Info on the subject in the internets is a bit scarce, so here goes my
case. Keep in mind however that it's not a stress-benchmark of any kind and
actually rather degenerate use-case, since loads aren't pushing hardware to
any limits.
Guess I can say that it's quite remarkable in a way that it's really
unremarkable - I just kinda forgot it's there, which is probably the best thing
one can expect from a filesystem.
My setup is 4 physical nodes at most, with 1.3 TiB of data in fairly large
files (3361/52862 dirs/files, calculated average is about 250 MiB for a file).
Spanned fs hosts a storage for distfiles, media content, vm images and pretty
much anything that comes in the compressed form and worth keeping for further
usage. Hence the access to files is highly sequential in most cases (as in
reading gzip, listening to mp3, watching a movie, etc).
OS on the nodes is gentoo/exherbo/fedora mix and is a subject to constant
software updates, breakages and rebuilds. Naturally, mfs is proven to be quite
resilent in these conditions, since it doesn't depend on boost or other
volatile crap and just consists of several binaries and configuration files,
which work fine even with defaults right out of the box.
One node is a "master", eating 100 MiB RAM (115 VSZ) on the few-month average
(according to atop logs). Others have metalogger slaves which cost virtually
nothing (<3 MiB VSZ), so it's not a big deal to keep metadata fully-replicated
just in case.
Chunkservers have 500 GiB - 3 TiB space on btrfs. These usually hang on 10 MiB
RAM, occasional 50-100 MiB in VSZ, though it's not swapped-out, just unused.
Cpu usage for each is negligible, even though mfsmaster + mfsmount +
mfschunkserver node is Atom D510 on miniITX board.
mfsmount maintains persistent connection to master and on-demand to
chunkservers.
It doesn't seem to mind if some of them are down though, so I guess it's
perfectly possible to upload files via mfsmount to one (the only accessible)
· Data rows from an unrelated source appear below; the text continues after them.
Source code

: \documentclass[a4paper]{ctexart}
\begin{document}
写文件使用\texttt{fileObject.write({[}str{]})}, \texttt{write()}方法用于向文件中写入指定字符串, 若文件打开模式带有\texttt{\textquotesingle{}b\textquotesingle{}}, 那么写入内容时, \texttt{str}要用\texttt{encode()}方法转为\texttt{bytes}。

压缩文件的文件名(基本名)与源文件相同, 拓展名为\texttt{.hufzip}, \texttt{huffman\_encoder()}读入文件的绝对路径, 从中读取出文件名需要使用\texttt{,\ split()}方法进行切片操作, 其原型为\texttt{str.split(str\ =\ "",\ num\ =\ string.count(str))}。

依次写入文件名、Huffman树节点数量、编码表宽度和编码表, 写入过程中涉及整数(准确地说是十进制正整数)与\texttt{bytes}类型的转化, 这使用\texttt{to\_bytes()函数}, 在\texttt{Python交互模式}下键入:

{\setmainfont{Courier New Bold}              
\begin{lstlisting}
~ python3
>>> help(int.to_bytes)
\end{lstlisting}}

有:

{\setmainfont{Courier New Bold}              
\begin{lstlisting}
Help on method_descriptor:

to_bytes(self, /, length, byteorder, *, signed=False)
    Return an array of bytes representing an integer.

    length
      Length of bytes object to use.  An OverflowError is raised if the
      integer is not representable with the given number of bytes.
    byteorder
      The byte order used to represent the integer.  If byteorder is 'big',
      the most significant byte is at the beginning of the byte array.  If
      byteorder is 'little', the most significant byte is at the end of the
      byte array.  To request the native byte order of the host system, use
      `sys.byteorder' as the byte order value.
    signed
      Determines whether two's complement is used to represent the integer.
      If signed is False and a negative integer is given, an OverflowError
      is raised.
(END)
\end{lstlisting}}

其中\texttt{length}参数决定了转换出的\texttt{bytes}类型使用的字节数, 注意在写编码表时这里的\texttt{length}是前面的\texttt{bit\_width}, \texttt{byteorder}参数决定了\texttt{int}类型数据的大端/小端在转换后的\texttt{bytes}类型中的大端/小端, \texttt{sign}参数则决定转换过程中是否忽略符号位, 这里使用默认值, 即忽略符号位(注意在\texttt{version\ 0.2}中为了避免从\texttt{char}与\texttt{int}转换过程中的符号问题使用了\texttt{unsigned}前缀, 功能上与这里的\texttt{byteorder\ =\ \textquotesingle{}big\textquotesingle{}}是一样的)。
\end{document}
node and they'll be replicated to others from there (more details on that
below), although I'm unsure what will happen when you'll try to retrieve
chunks, stored exclusively on inaccessible nodes (guess
it's easy enough to test, anyway).
I use only one mfsmount on the same machine as master, and re-export (mostly
for reading) it over NFS, SFTP, WebDAV and plain HTTP to other machines.
Re-export is there because that way I don't need access to all machines in
cluster, which can be in a separate network (i.e. if I access fs from work),
plus stuff like NFS comes out of the box (no need for separate client) and
have a nice FS-Cache support, which saves a lot of bandwidth, webdav/sftp
works for ms-os machines as well and server-based replication saves more
precious bandwidth all by itself.
FS bandwidth in my case in constant ~1 MiB read 24/7 plus any on-demand
reading on speeds, which are usually slower than any single hdd (over slower
network links like 100 Mbps LAN and WiFi), and using only a few threads as
well, so I'm afraid I can't give any real-world stress results here.
On a local bulk-copy operations to/from mfs mount though, disk always seem to
be a bottleneck, with all other parameters far below any possible limitations,
but in my case it's a simple "wd green" low-speed/noise high-capacity disks or
seagate/hitachi disks with AAM threshold set to lowest level via "hdparm -M"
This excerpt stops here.